Negative-Pressure Pulmonary Edema After Routine SeptorhinoplastyDiscussion of Pathophysiology, Treatment, and Prevention

Author Affiliations
 

Author Affiliations: Departments of Otolarynogology (Drs Westreich and Lawson) and Anesthesiology (Dr Sampson), Mount Sinai Hospital, New York, NY; and Division of Head and Neck Cancer, The Cancer Center at Hackensack University Medical Center, Hackensack, NJ (Dr Shaari).

Correspondence: Richard Westreich, MD, Mount Sinai Hospital, Department of Otolaryngology, 1 Gustave L. Levy Pl, Box 1189, New York, NY 10029 (westrr01@yahoo.com).

Arch Facial Plast Surg. 2006;8(1):8-15. doi:10.1001/archfaci.8.1.8
Abstract

Objective  To provide rhinologic surgeons with an understanding of acute negative-pressure pulmonary edema (NPPE) and its treatment.

Design  Case report and literature review of all published adult cases of NPPE. Patient factors, anesthetic variables, and outcomes are assessed.

Results  A total of 146 cases in 45 case reports and series were compiled.
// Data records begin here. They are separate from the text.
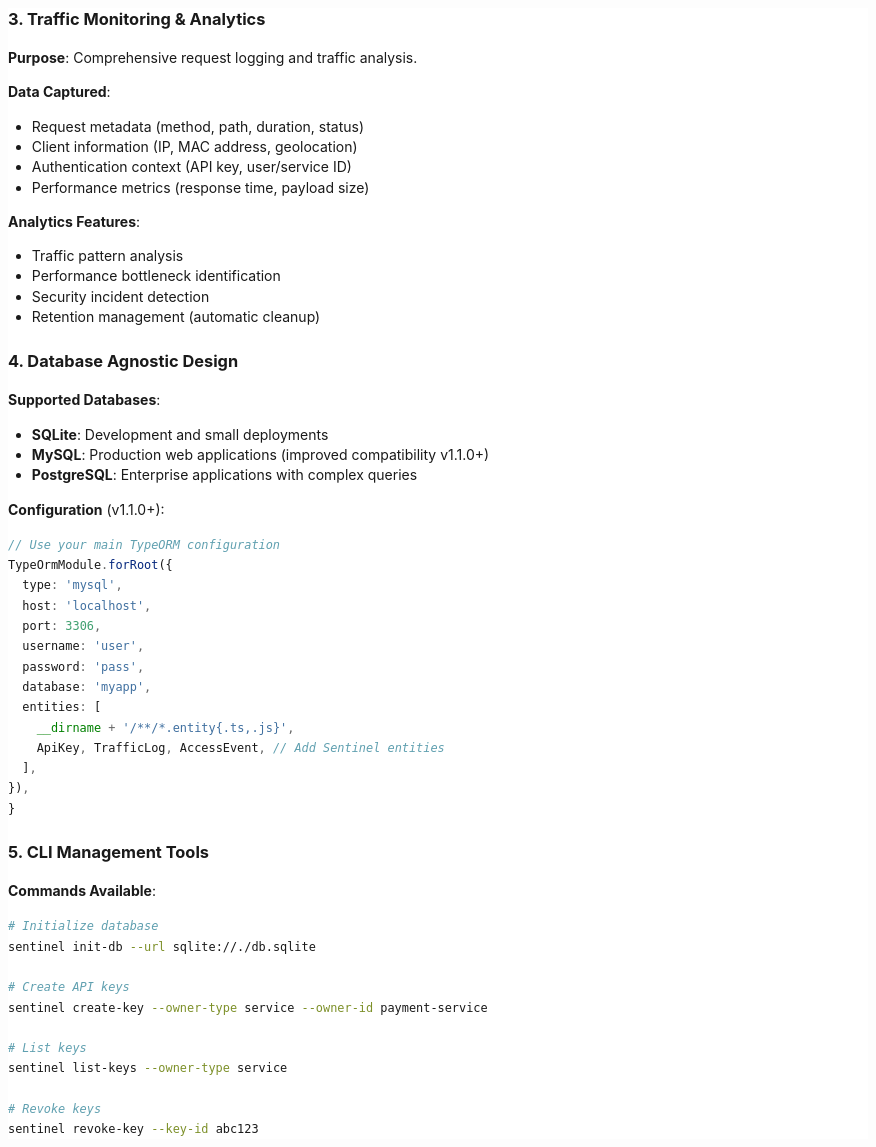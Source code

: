 ### 3. Traffic Monitoring & Analytics

**Purpose**: Comprehensive request logging and traffic analysis.

**Data Captured**:

- Request metadata (method, path, duration, status)
- Client information (IP, MAC address, geolocation)
- Authentication context (API key, user/service ID)
- Performance metrics (response time, payload size)

**Analytics Features**:

- Traffic pattern analysis
- Performance bottleneck identification
- Security incident detection
- Retention management (automatic cleanup)

### 4. Database Agnostic Design

**Supported Databases**:

- **SQLite**: Development and small deployments
- **MySQL**: Production web applications (improved compatibility v1.1.0+)
- **PostgreSQL**: Enterprise applications with complex queries

**Configuration** (v1.1.0+):

```typescript
// Use your main TypeORM configuration
TypeOrmModule.forRoot({
  type: 'mysql',
  host: 'localhost',
  port: 3306,
  username: 'user',
  password: 'pass',
  database: 'myapp',
  entities: [
    __dirname + '/**/*.entity{.ts,.js}',
    ApiKey, TrafficLog, AccessEvent, // Add Sentinel entities
  ],
}),
}
```

### 5. CLI Management Tools

**Commands Available**:

```bash
# Initialize database
sentinel init-db --url sqlite://./db.sqlite

# Create API keys
sentinel create-key --owner-type service --owner-id payment-service

# List keys
sentinel list-keys --owner-type service

# Revoke keys
sentinel revoke-key --key-id abc123
```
There was approximately a 2:1 male-female patient ratio. The average age of the patients was 33 years. Fifty percent of patients had surgery on the upper aerodigestive tract, and 8% had intranasal surgery. No patients received laryngotracheal anesthesia, and 5 of the 146 received intravenous lidocaine prior to extubation. One patient had NPPE following laryngeal mask airway treatment, and 2 patients experienced this complication after conversion from monitored anesthesia care to general endotracheal anesthesia; 33.5% of patients were treated with continuous positive airway pressure alone, while 66.5% required intubation and mechanical ventilation. The average time to resolution was 11.75 hours. Three patients died.

Conclusions  It is known that surgical procedures involving the upper aerodigestive tract have a higher risk of NPPE than other procedures. Rapid diagnosis and treatment is necessary to achieve early resolution and avoid significant patient morbidity. A thorough understanding is integral to the practice of nasal and paranasal sinus surgery, especially with the rising use of outpatient and office-based surgical suites. Therefore, we present a review of pathophysiologic mechanisms, possible risk factors, treatment options, and potential steps that can be taken to minimize this potentially devastating complication of general anesthesia.